PROVIDED MATERIAL Block Start
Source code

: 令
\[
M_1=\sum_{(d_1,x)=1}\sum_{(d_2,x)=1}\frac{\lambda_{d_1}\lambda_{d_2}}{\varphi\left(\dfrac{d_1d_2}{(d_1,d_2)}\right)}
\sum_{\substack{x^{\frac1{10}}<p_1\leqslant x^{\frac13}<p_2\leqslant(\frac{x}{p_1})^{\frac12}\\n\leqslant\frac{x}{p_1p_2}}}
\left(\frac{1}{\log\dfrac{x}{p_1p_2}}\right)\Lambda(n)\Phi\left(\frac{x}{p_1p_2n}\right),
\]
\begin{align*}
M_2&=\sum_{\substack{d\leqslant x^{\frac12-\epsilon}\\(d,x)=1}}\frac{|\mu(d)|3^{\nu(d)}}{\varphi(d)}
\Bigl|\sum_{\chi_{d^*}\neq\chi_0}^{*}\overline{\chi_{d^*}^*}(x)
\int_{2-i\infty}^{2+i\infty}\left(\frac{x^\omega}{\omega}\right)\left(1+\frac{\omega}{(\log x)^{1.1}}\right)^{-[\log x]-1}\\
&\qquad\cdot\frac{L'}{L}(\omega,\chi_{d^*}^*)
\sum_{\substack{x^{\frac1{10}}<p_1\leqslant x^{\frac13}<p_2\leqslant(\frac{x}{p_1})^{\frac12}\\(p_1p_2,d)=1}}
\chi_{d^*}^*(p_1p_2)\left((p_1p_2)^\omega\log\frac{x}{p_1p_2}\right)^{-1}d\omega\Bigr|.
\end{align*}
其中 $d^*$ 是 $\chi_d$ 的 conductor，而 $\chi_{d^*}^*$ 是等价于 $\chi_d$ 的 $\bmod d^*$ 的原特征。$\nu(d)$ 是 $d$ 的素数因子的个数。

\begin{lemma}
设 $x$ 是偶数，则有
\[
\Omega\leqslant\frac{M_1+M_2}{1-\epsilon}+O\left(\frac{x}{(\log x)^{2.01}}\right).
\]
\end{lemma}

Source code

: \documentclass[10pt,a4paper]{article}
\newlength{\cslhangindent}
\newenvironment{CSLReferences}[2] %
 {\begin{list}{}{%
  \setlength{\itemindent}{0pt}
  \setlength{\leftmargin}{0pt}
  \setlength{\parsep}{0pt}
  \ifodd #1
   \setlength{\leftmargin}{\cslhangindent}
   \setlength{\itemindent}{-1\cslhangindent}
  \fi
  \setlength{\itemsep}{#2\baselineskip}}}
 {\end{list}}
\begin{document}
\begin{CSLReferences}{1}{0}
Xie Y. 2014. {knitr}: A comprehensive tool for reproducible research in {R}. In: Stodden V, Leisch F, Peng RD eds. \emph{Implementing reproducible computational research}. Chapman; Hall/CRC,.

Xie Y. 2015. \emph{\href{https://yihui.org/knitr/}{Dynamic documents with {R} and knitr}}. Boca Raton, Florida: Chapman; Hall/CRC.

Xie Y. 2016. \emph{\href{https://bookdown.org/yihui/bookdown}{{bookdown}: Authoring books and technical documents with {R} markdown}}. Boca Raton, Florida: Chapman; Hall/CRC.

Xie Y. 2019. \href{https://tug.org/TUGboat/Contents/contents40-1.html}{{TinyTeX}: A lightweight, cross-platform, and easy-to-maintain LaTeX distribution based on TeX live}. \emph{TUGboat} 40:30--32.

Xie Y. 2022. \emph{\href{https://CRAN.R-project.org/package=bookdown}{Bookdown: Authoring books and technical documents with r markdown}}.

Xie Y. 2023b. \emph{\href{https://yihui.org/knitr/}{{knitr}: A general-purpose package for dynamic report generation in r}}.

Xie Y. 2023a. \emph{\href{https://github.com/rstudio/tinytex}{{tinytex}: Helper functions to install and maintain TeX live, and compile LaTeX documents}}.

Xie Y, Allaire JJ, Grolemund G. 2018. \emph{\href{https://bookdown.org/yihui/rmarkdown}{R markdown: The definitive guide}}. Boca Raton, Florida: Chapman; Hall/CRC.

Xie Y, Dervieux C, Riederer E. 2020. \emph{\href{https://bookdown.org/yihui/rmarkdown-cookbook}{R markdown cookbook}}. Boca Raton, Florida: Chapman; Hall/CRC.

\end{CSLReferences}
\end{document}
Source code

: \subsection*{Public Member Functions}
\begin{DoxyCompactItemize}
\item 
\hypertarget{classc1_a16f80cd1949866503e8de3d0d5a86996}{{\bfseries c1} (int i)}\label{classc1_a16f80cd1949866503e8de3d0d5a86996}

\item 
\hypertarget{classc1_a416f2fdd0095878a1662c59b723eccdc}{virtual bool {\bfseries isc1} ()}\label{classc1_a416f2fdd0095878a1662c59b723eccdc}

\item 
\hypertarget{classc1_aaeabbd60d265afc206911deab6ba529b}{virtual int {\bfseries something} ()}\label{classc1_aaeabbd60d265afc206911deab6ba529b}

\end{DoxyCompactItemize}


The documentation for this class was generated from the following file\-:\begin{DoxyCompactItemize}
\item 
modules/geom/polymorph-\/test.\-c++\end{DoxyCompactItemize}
PROVIDED MATERIAL Block End
→ WORK ORDER: Return each line above exactly as it appears.

→ EXERCISE SOLUTION:
Source code

: 令
\[
M_1=\sum_{(d_1,x)=1}\sum_{(d_2,x)=1}\frac{\lambda_{d_1}\lambda_{d_2}}{\varphi\left(\dfrac{d_1d_2}{(d_1,d_2)}\right)}
\sum_{\substack{x^{\frac1{10}}<p_1\leqslant x^{\frac13}<p_2\leqslant(\frac{x}{p_1})^{\frac12}\\n\leqslant\frac{x}{p_1p_2}}}
\left(\frac{1}{\log\dfrac{x}{p_1p_2}}\right)\Lambda(n)\Phi\left(\frac{x}{p_1p_2n}\right),
\]
\begin{align*}
M_2&=\sum_{\substack{d\leqslant x^{\frac12-\epsilon}\\(d,x)=1}}\frac{|\mu(d)|3^{\nu(d)}}{\varphi(d)}
\Bigl|\sum_{\chi_{d^*}\neq\chi_0}^{*}\overline{\chi_{d^*}^*}(x)
\int_{2-i\infty}^{2+i\infty}\left(\frac{x^\omega}{\omega}\right)\left(1+\frac{\omega}{(\log x)^{1.1}}\right)^{-[\log x]-1}\\
&\qquad\cdot\frac{L'}{L}(\omega,\chi_{d^*}^*)
\sum_{\substack{x^{\frac1{10}}<p_1\leqslant x^{\frac13}<p_2\leqslant(\frac{x}{p_1})^{\frac12}\\(p_1p_2,d)=1}}
\chi_{d^*}^*(p_1p_2)\left((p_1p_2)^\omega\log\frac{x}{p_1p_2}\right)^{-1}d\omega\Bigr|.
\end{align*}
其中 $d^*$ 是 $\chi_d$ 的 conductor，而 $\chi_{d^*}^*$ 是等价于 $\chi_d$ 的 $\bmod d^*$ 的原特征。$\nu(d)$ 是 $d$ 的素数因子的个数。

\begin{lemma}
设 $x$ 是偶数，则有
\[
\Omega\leqslant\frac{M_1+M_2}{1-\epsilon}+O\left(\frac{x}{(\log x)^{2.01}}\right).
\]
\end{lemma}

Source code

: \documentclass[10pt,a4paper]{article}
\newlength{\cslhangindent}
\newenvironment{CSLReferences}[2] %
 {\begin{list}{}{%
  \setlength{\itemindent}{0pt}
  \setlength{\leftmargin}{0pt}
  \setlength{\parsep}{0pt}
  \ifodd #1
   \setlength{\leftmargin}{\cslhangindent}
   \setlength{\itemindent}{-1\cslhangindent}
  \fi
  \setlength{\itemsep}{#2\baselineskip}}}
 {\end{list}}
\begin{document}
\begin{CSLReferences}{1}{0}
Xie Y. 2014. {knitr}: A comprehensive tool for reproducible research in {R}. In: Stodden V, Leisch F, Peng RD eds. \emph{Implementing reproducible computational research}. Chapman; Hall/CRC,.

Xie Y. 2015. \emph{\href{https://yihui.org/knitr/}{Dynamic documents with {R} and knitr}}. Boca Raton, Florida: Chapman; Hall/CRC.

Xie Y. 2016. \emph{\href{https://bookdown.org/yihui/bookdown}{{bookdown}: Authoring books and technical documents with {R} markdown}}. Boca Raton, Florida: Chapman; Hall/CRC.

Xie Y. 2019. \href{https://tug.org/TUGboat/Contents/contents40-1.html}{{TinyTeX}: A lightweight, cross-platform, and easy-to-maintain LaTeX distribution based on TeX live}. \emph{TUGboat} 40:30--32.

Xie Y. 2022. \emph{\href{https://CRAN.R-project.org/package=bookdown}{Bookdown: Authoring books and technical documents with r markdown}}.

Xie Y. 2023b. \emph{\href{https://yihui.org/knitr/}{{knitr}: A general-purpose package for dynamic report generation in r}}.

Xie Y. 2023a. \emph{\href{https://github.com/rstudio/tinytex}{{tinytex}: Helper functions to install and maintain TeX live, and compile LaTeX documents}}.

Xie Y, Allaire JJ, Grolemund G. 2018. \emph{\href{https://bookdown.org/yihui/rmarkdown}{R markdown: The definitive guide}}. Boca Raton, Florida: Chapman; Hall/CRC.

Xie Y, Dervieux C, Riederer E. 2020. \emph{\href{https://bookdown.org/yihui/rmarkdown-cookbook}{R markdown cookbook}}. Boca Raton, Florida: Chapman; Hall/CRC.

\end{CSLReferences}
\end{document}
Source code

: \subsection*{Public Member Functions}
\begin{DoxyCompactItemize}
\item 
\hypertarget{classc1_a16f80cd1949866503e8de3d0d5a86996}{{\bfseries c1} (int i)}\label{classc1_a16f80cd1949866503e8de3d0d5a86996}

\item 
\hypertarget{classc1_a416f2fdd0095878a1662c59b723eccdc}{virtual bool {\bfseries isc1} ()}\label{classc1_a416f2fdd0095878a1662c59b723eccdc}

\item 
\hypertarget{classc1_aaeabbd60d265afc206911deab6ba529b}{virtual int {\bfseries something} ()}\label{classc1_aaeabbd60d265afc206911deab6ba529b}

\end{DoxyCompactItemize}


The documentation for this class was generated from the following file\-:\begin{DoxyCompactItemize}
\item 
modules/geom/polymorph-\/test.\-c++\end{DoxyCompactItemize}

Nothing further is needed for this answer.